Input data section start

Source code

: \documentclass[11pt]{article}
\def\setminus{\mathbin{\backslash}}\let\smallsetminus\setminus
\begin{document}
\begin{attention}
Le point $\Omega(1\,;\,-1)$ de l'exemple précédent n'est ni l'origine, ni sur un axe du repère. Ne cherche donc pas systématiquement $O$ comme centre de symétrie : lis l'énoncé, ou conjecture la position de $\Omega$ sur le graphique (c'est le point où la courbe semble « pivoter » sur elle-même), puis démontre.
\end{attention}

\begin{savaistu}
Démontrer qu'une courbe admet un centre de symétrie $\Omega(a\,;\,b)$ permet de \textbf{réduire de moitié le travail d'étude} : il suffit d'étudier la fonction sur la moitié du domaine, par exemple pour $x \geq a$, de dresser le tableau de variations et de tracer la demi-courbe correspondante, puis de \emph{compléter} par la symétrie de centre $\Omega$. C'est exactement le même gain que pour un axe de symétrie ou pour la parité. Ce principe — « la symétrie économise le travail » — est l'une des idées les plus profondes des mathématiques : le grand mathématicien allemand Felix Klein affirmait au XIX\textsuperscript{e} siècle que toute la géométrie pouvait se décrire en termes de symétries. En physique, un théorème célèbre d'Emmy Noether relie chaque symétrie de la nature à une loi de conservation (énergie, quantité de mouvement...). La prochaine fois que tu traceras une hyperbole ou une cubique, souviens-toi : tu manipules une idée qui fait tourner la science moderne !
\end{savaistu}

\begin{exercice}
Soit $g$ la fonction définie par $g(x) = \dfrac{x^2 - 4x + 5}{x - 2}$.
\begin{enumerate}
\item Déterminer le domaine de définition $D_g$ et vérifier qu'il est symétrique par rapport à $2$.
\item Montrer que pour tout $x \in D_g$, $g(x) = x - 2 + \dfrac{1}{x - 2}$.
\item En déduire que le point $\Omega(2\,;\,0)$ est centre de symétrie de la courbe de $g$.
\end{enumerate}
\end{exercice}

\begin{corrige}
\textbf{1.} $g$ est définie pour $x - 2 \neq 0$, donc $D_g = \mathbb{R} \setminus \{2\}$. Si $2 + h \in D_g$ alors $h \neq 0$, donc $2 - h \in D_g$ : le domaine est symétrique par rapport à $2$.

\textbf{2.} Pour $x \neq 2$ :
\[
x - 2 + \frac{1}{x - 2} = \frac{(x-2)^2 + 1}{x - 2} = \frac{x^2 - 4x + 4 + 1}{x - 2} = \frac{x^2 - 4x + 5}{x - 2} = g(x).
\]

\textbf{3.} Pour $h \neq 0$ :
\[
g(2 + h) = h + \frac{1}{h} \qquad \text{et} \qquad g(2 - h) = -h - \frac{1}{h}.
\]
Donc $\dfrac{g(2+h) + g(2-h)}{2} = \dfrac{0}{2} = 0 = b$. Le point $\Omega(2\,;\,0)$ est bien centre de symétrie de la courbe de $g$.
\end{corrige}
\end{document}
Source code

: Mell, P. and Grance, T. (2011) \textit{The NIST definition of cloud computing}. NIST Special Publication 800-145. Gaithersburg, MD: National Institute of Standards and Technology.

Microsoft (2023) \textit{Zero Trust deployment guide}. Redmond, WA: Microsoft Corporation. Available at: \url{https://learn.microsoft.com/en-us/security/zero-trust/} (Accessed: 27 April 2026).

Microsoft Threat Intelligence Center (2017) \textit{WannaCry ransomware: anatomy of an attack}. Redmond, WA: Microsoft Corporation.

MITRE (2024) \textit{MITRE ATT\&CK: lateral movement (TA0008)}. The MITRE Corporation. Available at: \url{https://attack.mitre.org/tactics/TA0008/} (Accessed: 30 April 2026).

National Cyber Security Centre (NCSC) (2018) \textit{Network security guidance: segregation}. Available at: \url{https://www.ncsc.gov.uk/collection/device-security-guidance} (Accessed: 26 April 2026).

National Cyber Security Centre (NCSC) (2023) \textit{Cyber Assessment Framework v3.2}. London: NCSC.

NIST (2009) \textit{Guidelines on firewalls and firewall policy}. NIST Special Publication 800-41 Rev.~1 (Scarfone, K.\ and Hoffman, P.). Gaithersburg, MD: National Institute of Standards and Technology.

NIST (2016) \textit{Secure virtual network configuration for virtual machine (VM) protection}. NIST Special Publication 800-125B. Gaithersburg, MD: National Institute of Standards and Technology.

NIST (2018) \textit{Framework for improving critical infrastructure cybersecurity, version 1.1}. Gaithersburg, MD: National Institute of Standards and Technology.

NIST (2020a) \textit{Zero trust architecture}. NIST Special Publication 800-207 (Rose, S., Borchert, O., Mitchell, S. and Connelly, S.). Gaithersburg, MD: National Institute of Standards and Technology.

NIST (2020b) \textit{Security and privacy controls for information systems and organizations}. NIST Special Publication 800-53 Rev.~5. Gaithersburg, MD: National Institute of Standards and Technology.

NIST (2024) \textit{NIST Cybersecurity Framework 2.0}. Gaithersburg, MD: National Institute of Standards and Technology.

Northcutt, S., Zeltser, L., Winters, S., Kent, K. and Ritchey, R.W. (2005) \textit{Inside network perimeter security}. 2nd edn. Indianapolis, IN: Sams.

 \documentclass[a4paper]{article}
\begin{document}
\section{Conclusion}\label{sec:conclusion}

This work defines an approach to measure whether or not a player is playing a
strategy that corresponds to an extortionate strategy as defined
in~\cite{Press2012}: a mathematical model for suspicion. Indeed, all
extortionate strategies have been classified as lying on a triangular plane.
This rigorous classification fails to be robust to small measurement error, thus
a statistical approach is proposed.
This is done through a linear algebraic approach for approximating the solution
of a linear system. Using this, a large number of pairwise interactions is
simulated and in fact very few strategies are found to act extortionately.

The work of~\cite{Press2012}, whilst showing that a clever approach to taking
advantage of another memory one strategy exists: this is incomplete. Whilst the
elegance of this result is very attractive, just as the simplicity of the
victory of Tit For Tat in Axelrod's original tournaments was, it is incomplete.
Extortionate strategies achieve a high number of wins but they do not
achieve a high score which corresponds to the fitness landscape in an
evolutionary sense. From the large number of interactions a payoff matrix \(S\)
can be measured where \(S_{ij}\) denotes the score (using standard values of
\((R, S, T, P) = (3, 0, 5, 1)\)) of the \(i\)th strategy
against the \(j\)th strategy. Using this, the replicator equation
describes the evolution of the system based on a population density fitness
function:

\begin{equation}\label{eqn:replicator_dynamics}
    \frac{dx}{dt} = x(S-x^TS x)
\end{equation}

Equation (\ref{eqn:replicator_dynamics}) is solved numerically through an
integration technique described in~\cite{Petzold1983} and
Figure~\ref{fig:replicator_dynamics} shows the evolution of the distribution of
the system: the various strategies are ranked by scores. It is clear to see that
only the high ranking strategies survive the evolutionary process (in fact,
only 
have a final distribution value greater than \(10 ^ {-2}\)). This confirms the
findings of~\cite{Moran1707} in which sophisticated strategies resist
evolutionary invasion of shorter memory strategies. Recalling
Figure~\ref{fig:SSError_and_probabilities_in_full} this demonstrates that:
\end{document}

Input data section end

# What to do:
The required output is the stretch of entries above from the line containing "Extortionate strategies achieve" through the line containing "can be measured", reproduced exactly.

# Exercise result:
Extortionate strategies achieve a high number of wins but they do not
achieve a high score which corresponds to the fitness landscape in an
evolutionary sense. From the large number of interactions a payoff matrix \(S\)
can be measured where \(S_{ij}\) denotes the score (using standard values of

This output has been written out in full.